### Exercise:
Produce a word-for-word copy of the data below.

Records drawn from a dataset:
━━━

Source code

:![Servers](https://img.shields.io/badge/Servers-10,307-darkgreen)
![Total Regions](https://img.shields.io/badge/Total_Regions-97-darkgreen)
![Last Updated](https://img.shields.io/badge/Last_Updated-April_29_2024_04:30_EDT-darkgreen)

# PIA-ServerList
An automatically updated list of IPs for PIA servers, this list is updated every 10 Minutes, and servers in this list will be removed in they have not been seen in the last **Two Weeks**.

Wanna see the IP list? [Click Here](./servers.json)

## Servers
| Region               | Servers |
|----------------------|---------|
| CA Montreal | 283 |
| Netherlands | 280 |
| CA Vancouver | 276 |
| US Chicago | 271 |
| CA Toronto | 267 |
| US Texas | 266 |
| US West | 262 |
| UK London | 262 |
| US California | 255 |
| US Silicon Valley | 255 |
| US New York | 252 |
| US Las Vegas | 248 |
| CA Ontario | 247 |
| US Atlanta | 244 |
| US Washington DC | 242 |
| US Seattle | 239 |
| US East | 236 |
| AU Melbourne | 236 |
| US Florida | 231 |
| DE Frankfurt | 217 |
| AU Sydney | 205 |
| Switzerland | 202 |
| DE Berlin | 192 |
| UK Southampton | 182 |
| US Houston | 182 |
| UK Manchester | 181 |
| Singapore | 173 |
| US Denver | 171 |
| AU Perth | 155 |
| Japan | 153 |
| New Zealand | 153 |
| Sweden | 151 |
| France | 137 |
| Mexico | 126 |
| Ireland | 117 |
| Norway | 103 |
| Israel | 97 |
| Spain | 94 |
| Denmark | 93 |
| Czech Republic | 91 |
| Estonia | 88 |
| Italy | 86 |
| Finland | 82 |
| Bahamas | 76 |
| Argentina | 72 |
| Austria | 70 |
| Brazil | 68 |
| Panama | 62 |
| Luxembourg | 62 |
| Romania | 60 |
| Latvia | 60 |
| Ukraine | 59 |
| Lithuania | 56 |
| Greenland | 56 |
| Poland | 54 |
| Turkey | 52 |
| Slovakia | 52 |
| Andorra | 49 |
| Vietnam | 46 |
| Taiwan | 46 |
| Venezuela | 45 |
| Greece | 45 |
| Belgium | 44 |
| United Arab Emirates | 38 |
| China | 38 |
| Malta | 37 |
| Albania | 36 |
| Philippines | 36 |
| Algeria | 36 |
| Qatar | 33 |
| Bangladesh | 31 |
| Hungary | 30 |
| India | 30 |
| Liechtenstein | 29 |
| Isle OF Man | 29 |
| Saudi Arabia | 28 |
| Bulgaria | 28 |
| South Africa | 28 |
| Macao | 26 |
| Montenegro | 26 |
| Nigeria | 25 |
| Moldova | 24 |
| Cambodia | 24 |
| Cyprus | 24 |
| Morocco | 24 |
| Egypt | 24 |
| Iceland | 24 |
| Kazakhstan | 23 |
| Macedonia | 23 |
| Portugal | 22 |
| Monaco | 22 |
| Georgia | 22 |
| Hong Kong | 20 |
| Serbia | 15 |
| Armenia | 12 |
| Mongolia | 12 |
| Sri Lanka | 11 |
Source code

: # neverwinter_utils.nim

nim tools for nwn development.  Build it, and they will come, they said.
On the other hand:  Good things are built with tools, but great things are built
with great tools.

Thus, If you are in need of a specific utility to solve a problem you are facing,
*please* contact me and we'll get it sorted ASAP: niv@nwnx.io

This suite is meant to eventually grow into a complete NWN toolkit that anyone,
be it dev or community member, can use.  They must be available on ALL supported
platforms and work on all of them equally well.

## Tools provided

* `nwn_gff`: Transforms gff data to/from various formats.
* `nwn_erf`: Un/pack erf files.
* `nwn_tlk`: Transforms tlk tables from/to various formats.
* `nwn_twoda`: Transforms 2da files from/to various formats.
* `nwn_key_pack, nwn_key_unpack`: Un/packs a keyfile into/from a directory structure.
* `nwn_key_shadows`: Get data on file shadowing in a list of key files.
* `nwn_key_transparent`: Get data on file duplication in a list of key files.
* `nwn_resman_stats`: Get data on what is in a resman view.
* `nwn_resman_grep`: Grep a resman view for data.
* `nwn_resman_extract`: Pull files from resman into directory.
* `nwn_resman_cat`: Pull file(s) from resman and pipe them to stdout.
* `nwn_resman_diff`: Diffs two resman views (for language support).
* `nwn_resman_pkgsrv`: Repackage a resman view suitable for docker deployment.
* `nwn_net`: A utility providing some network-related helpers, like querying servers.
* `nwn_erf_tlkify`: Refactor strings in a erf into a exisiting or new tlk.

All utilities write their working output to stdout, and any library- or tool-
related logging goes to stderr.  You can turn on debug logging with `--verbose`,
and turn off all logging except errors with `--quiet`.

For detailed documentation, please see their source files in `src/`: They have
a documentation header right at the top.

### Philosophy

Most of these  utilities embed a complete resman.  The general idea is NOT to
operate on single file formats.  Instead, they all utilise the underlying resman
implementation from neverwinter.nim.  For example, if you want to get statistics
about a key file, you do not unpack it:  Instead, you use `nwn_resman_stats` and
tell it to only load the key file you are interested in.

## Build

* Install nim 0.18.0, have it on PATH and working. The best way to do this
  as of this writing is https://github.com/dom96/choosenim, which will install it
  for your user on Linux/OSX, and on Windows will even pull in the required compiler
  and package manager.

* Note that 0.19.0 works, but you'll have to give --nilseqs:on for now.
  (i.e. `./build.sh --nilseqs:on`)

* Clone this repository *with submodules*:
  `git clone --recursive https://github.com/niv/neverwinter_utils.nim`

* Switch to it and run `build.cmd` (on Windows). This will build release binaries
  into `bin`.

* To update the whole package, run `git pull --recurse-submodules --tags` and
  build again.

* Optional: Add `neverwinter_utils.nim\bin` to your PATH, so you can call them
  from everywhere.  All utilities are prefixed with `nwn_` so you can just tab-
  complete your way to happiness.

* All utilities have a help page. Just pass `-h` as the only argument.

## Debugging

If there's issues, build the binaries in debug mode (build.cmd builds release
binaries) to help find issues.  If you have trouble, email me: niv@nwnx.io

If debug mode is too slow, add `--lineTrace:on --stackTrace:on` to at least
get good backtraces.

━━━

### Output for this task:
Source code

:![Servers](https://img.shields.io/badge/Servers-10,307-darkgreen)
![Total Regions](https://img.shields.io/badge/Total_Regions-97-darkgreen)
![Last Updated](https://img.shields.io/badge/Last_Updated-April_29_2024_04:30_EDT-darkgreen)

# PIA-ServerList
An automatically updated list of IPs for PIA servers, this list is updated every 10 Minutes, and servers in this list will be removed in they have not been seen in the last **Two Weeks**.

Wanna see the IP list? [Click Here](./servers.json)

## Servers
| Region               | Servers |
|----------------------|---------|
| CA Montreal | 283 |
| Netherlands | 280 |
| CA Vancouver | 276 |
| US Chicago | 271 |
| CA Toronto | 267 |
| US Texas | 266 |
| US West | 262 |
| UK London | 262 |
| US California | 255 |
| US Silicon Valley | 255 |
| US New York | 252 |
| US Las Vegas | 248 |
| CA Ontario | 247 |
| US Atlanta | 244 |
| US Washington DC | 242 |
| US Seattle | 239 |
| US East | 236 |
| AU Melbourne | 236 |
| US Florida | 231 |
| DE Frankfurt | 217 |
| AU Sydney | 205 |
| Switzerland | 202 |
| DE Berlin | 192 |
| UK Southampton | 182 |
| US Houston | 182 |
| UK Manchester | 181 |
| Singapore | 173 |
| US Denver | 171 |
| AU Perth | 155 |
| Japan | 153 |
| New Zealand | 153 |
| Sweden | 151 |
| France | 137 |
| Mexico | 126 |
| Ireland | 117 |
| Norway | 103 |
| Israel | 97 |
| Spain | 94 |
| Denmark | 93 |
| Czech Republic | 91 |
| Estonia | 88 |
| Italy | 86 |
| Finland | 82 |
| Bahamas | 76 |
| Argentina | 72 |
| Austria | 70 |
| Brazil | 68 |
| Panama | 62 |
| Luxembourg | 62 |
| Romania | 60 |
| Latvia | 60 |
| Ukraine | 59 |
| Lithuania | 56 |
| Greenland | 56 |
| Poland | 54 |
| Turkey | 52 |
| Slovakia | 52 |
| Andorra | 49 |
| Vietnam | 46 |
| Taiwan | 46 |
| Venezuela | 45 |
| Greece | 45 |
| Belgium | 44 |
| United Arab Emirates | 38 |
| China | 38 |
| Malta | 37 |
| Albania | 36 |
| Philippines | 36 |
| Algeria | 36 |
| Qatar | 33 |
| Bangladesh | 31 |
| Hungary | 30 |
| India | 30 |
| Liechtenstein | 29 |
| Isle OF Man | 29 |
| Saudi Arabia | 28 |
| Bulgaria | 28 |
| South Africa | 28 |
| Macao | 26 |
| Montenegro | 26 |
| Nigeria | 25 |
| Moldova | 24 |
| Cambodia | 24 |
| Cyprus | 24 |
| Morocco | 24 |
| Egypt | 24 |
| Iceland | 24 |
| Kazakhstan | 23 |
| Macedonia | 23 |
| Portugal | 22 |
| Monaco | 22 |
| Georgia | 22 |
| Hong Kong | 20 |
| Serbia | 15 |
| Armenia | 12 |
| Mongolia | 12 |
| Sri Lanka | 11 |
Source code

: # neverwinter_utils.nim

nim tools for nwn development.  Build it, and they will come, they said.
On the other hand:  Good things are built with tools, but great things are built
with great tools.

Thus, If you are in need of a specific utility to solve a problem you are facing,
*please* contact me and we'll get it sorted ASAP: niv@nwnx.io

This suite is meant to eventually grow into a complete NWN toolkit that anyone,
be it dev or community member, can use.  They must be available on ALL supported
platforms and work on all of them equally well.

## Tools provided

* `nwn_gff`: Transforms gff data to/from various formats.
* `nwn_erf`: Un/pack erf files.
* `nwn_tlk`: Transforms tlk tables from/to various formats.
* `nwn_twoda`: Transforms 2da files from/to various formats.
* `nwn_key_pack, nwn_key_unpack`: Un/packs a keyfile into/from a directory structure.
* `nwn_key_shadows`: Get data on file shadowing in a list of key files.
* `nwn_key_transparent`: Get data on file duplication in a list of key files.
* `nwn_resman_stats`: Get data on what is in a resman view.
* `nwn_resman_grep`: Grep a resman view for data.
* `nwn_resman_extract`: Pull files from resman into directory.
* `nwn_resman_cat`: Pull file(s) from resman and pipe them to stdout.
* `nwn_resman_diff`: Diffs two resman views (for language support).
* `nwn_resman_pkgsrv`: Repackage a resman view suitable for docker deployment.
* `nwn_net`: A utility providing some network-related helpers, like querying servers.
* `nwn_erf_tlkify`: Refactor strings in a erf into a exisiting or new tlk.

All utilities write their working output to stdout, and any library- or tool-
related logging goes to stderr.  You can turn on debug logging with `--verbose`,
and turn off all logging except errors with `--quiet`.

For detailed documentation, please see their source files in `src/`: They have
a documentation header right at the top.

### Philosophy

Most of these  utilities embed a complete resman.  The general idea is NOT to
operate on single file formats.  Instead, they all utilise the underlying resman
implementation from neverwinter.nim.  For example, if you want to get statistics
about a key file, you do not unpack it:  Instead, you use `nwn_resman_stats` and
tell it to only load the key file you are interested in.

## Build

* Install nim 0.18.0, have it on PATH and working. The best way to do this
  as of this writing is https://github.com/dom96/choosenim, which will install it
  for your user on Linux/OSX, and on Windows will even pull in the required compiler
  and package manager.

* Note that 0.19.0 works, but you'll have to give --nilseqs:on for now.
  (i.e. `./build.sh --nilseqs:on`)

* Clone this repository *with submodules*:
  `git clone --recursive https://github.com/niv/neverwinter_utils.nim`

* Switch to it and run `build.cmd` (on Windows). This will build release binaries
  into `bin`.

* To update the whole package, run `git pull --recurse-submodules --tags` and
  build again.

* Optional: Add `neverwinter_utils.nim\bin` to your PATH, so you can call them
  from everywhere.  All utilities are prefixed with `nwn_` so you can just tab-
  complete your way to happiness.

* All utilities have a help page. Just pass `-h` as the only argument.

## Debugging

If there's issues, build the binaries in debug mode (build.cmd builds release
binaries) to help find issues.  If you have trouble, email me: niv@nwnx.io

If debug mode is too slow, add `--lineTrace:on --stackTrace:on` to at least
get good backtraces.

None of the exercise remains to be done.